Let's indulge in some psychosexual hypotheticals. Let's say a person in one life is a very straight heterosexual with a pronounced abhorrence of male-male and female-female sexual activity. His next reincarnation is as a homosexual. He grows up conflicted to some extent, but still definitely in that camp. He passes from this world, and merges with or expands into his higher self soul self. Now, his basic expanded soul personality will somehow encompass both sexual orientations, with the one previous personality absolutely hating gays and being disgusted by their activities (including those of his most recent gay self), and the other, most recent, former gay human self fully accepting them and being very turned off by heterosexuality. A situation where a very deeply held and most basic human personality characteristic (sexual identity) is diametrically opposed in the two successive physical human lives. It doesn't seem to me to be plausible that there could be a graceful and spiritual unfolding and merging in this case.

This would be an extreme example to establish the point; with this issue it is "where the rubber meets the road" so to speak. But it would also apply in general to different unique human personalities supposedly amicably merging or blending or otherwise coming to mutually occupy the psyche of the high soul self. In many cases a supposed union of opposites personality-wise. 

A higher self soul being that could somehow accomplish this within itself would, it seems to me, be something quite alien to our human personalities. 

If the soul being couldn't accomplish this feat gracefully, then this psychosexual hypothetical example seems to me to be a definite predictor of some sort of serious soul psychological disorder, with two successive reincarnated dissociated consciousnesses literally disgusted by and hating their other reincarnated counterpart. Surely the "powers that be" would not allow such a situation to routinely come about in the process of reincarnation into and out of our physical world.
(This post was last modified: 2022-09-22, 04:44 PM by nbtruthman. Edited 5 times in total.)
(2022-09-22, 02:58 PM)Ninshub Wrote: Let's put aside concepts like "superSelf". Can you simply "imagine" being the exact you that you are, after your body dies, and suddenly accessing these memories of other lifetimes you've had, other experiences, including experiences that have taken place outside the physical? Like friends you have outside the physical realm that you had simply been veiled in remembering? Does that still seem convoluted to you?

It's not so simple, as I think I have outlined in my response above.
(2022-09-22, 04:22 PM)nbtruthman Wrote: Let's indulge in some psychosexual hypotheticals.
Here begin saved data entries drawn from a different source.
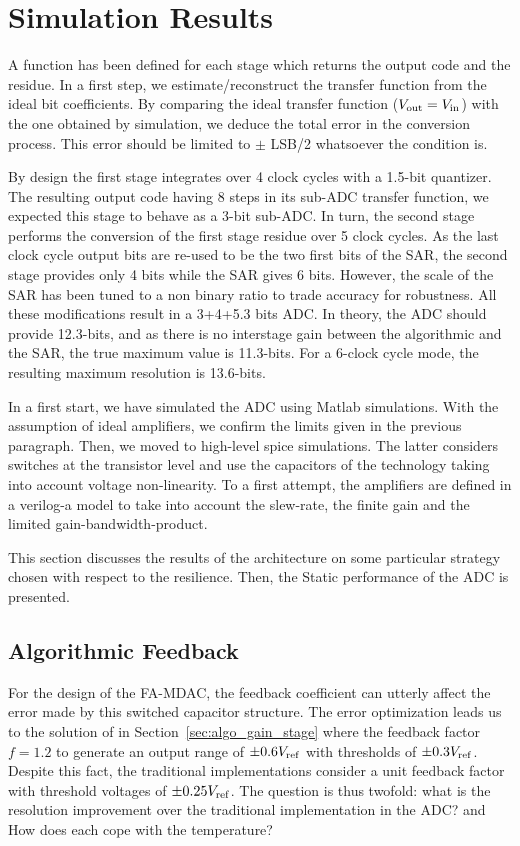 \section{Simulation Results}             %
A function has been defined for each stage which returns the output code and the residue. In a first step, we estimate/reconstruct the transfer function from the ideal bit coefficients. By comparing the ideal transfer function ($V_{\rm out} = V_{\rm in}$) with the one obtained by simulation, we deduce the total error in the conversion process. This error should be limited to $\pm$ LSB/2 whatsoever the condition is.

By design the first stage integrates over 4 clock cycles with a 1.5-bit quantizer. The resulting output code having 8 steps in its sub-ADC transfer function, we expected this stage to behave as a 3-bit sub-ADC\@. In turn, the second stage performs the conversion of the first stage residue over 5 clock cycles. As the last clock cycle output bits are re-used to be the two first bits of the SAR, the second stage provides only 4 bits while the SAR gives 6 bits. However, the scale of the SAR has been tuned to a non binary ratio to trade accuracy for robustness. All these modifications result in a 3+4+5.3 bits ADC\@. In theory, the ADC should provide 12.3-bits, and as there is no interstage gain between the algorithmic and the SAR, the true maximum value is 11.3-bits. For a 6-clock cycle mode, the resulting maximum resolution is 13.6-bits.

In a first start, we have simulated the ADC using Matlab simulations. With the assumption of ideal amplifiers, we confirm the limits given in the previous paragraph. Then, we moved to high-level spice simulations. The latter considers switches at the transistor level and use the capacitors of the technology taking into account voltage non-linearity. To a first attempt, the amplifiers are defined in a verilog-a model to take into account the slew-rate, the finite gain and the limited gain-bandwidth-product.

This section discusses the results of the architecture on some particular strategy chosen with respect to the resilience. Then, the Static performance of the ADC is presented.

\subsection{Algorithmic Feedback}
For the design of the FA-MDAC, the feedback coefficient can utterly affect the error made by this switched capacitor structure. The error optimization leads us to the solution of in Section~\ref{sec:algo_gain_stage} where the feedback factor \(f = 1.2\) to generate an output range of \(\pm 0.6 V_{\rm ref}\) with thresholds of \(\pm 0.3 V_{\rm ref}\). Despite this fact, the traditional implementations consider a unit feedback factor with threshold voltages of \(\pm 0.25 V_{\rm ref}\). The question is thus twofold: what is the resolution improvement over the traditional implementation in the ADC\@? and How does each cope with the temperature?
Let's say a person in one life is a very straight heterosexual with a pronounced abhorrence of male-male and female-female sexual activity. His next reincarnation is as a homosexual. He grows up conflicted to some extent, but still definitely in that camp. He passes from this world, and merges with or expands into his higher self soul self. Now, his basic expanded soul personality will somehow encompass both sexual orientations, with the one previous personality absolutely hating gays and being disgusted by their activities (including those of his most recent gay self), and the other, most recent, former gay human self fully accepting them and being very turned off by heterosexuality. A situation where a very deeply held and most basic human personality characteristic (sexual identity) is diametrically opposed in the two successive physical human lives. It doesn't seem to me to be plausible that there could be a graceful and spiritual unfolding and merging in this case.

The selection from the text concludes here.